WHAT THE TASK ASKS:
Look through the records that follow. Copy every line containing the word "textendash".

***** EXERCISE INPUTS *****

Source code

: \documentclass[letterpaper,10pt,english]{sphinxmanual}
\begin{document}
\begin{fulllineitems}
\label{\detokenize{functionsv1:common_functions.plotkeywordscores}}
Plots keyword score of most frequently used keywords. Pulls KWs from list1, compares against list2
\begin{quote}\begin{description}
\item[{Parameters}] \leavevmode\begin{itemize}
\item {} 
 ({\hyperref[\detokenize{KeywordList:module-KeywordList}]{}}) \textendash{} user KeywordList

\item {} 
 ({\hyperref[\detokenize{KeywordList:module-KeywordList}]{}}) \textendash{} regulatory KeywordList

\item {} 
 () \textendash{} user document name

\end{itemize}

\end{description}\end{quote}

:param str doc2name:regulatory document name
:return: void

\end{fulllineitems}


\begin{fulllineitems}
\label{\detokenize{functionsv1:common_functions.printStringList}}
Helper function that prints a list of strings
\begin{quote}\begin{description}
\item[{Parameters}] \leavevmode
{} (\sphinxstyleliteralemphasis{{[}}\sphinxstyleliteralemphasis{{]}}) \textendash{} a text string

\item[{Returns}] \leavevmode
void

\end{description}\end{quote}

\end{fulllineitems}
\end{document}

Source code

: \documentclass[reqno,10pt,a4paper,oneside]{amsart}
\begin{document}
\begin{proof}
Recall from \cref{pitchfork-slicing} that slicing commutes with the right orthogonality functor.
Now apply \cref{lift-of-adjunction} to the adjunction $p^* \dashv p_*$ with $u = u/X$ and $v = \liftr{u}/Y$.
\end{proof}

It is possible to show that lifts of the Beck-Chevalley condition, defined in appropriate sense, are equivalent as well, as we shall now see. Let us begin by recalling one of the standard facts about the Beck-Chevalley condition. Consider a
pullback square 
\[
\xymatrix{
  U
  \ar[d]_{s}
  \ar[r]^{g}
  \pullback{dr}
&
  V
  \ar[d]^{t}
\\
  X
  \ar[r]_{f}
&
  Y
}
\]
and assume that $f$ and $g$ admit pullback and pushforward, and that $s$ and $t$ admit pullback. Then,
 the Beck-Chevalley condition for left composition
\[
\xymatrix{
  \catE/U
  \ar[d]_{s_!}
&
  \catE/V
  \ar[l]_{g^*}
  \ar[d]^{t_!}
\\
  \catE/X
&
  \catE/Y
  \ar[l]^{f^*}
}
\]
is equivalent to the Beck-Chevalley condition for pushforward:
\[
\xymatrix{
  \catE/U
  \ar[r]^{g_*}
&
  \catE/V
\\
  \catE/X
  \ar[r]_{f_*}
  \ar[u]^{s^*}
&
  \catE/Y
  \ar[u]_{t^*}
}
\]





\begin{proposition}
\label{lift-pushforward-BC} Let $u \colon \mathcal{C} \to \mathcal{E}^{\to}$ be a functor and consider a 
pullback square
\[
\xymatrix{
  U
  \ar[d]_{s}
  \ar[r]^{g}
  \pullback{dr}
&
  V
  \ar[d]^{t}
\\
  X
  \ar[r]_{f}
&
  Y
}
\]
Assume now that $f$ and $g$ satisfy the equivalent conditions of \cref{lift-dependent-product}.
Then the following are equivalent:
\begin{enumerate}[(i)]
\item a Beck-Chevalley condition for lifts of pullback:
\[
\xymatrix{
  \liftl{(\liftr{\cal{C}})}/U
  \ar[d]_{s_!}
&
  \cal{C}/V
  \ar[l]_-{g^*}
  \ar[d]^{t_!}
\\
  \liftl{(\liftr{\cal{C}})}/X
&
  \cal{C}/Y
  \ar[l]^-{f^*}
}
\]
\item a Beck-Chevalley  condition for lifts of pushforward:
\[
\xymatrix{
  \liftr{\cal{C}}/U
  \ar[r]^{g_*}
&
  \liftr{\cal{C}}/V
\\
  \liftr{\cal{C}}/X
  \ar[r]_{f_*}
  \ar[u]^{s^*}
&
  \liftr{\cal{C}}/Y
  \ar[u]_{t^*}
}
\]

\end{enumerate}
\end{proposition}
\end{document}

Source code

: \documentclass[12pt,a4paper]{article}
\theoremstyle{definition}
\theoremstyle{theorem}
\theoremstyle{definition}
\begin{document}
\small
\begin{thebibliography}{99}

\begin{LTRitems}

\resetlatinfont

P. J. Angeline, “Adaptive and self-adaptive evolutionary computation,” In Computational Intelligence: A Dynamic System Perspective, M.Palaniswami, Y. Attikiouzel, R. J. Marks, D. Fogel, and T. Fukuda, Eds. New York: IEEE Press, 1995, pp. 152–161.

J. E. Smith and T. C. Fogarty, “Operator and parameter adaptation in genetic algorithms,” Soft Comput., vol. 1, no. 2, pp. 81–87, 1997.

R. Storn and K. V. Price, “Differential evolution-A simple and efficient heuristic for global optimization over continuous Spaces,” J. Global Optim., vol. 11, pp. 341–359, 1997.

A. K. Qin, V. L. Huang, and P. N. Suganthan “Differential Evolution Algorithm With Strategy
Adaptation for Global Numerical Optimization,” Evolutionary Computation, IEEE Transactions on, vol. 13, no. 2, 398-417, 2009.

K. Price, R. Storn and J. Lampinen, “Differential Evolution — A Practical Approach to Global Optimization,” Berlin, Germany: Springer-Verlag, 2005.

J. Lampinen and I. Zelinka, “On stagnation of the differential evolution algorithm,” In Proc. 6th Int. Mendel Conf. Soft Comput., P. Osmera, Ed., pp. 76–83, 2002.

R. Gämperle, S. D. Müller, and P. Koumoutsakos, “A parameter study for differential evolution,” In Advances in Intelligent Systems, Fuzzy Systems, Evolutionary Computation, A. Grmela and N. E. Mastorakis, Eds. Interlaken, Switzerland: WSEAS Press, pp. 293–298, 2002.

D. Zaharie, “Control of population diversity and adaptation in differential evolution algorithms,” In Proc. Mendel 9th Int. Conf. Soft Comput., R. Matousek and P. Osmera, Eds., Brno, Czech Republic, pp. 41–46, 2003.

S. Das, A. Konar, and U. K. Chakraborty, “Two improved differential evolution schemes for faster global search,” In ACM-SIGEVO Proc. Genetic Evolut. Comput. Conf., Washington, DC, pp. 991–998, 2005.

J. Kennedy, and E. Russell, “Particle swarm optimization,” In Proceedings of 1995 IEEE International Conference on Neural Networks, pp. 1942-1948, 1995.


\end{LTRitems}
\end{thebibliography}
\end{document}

*****

EXPECTED ANSWER:
 ({\hyperref[\detokenize{KeywordList:module-KeywordList}]{}}) \textendash{} user KeywordList
 ({\hyperref[\detokenize{KeywordList:module-KeywordList}]{}}) \textendash{} regulatory KeywordList
 () \textendash{} user document name
{} (\sphinxstyleliteralemphasis{{[}}\sphinxstyleliteralemphasis{{]}}) \textendash{} a text string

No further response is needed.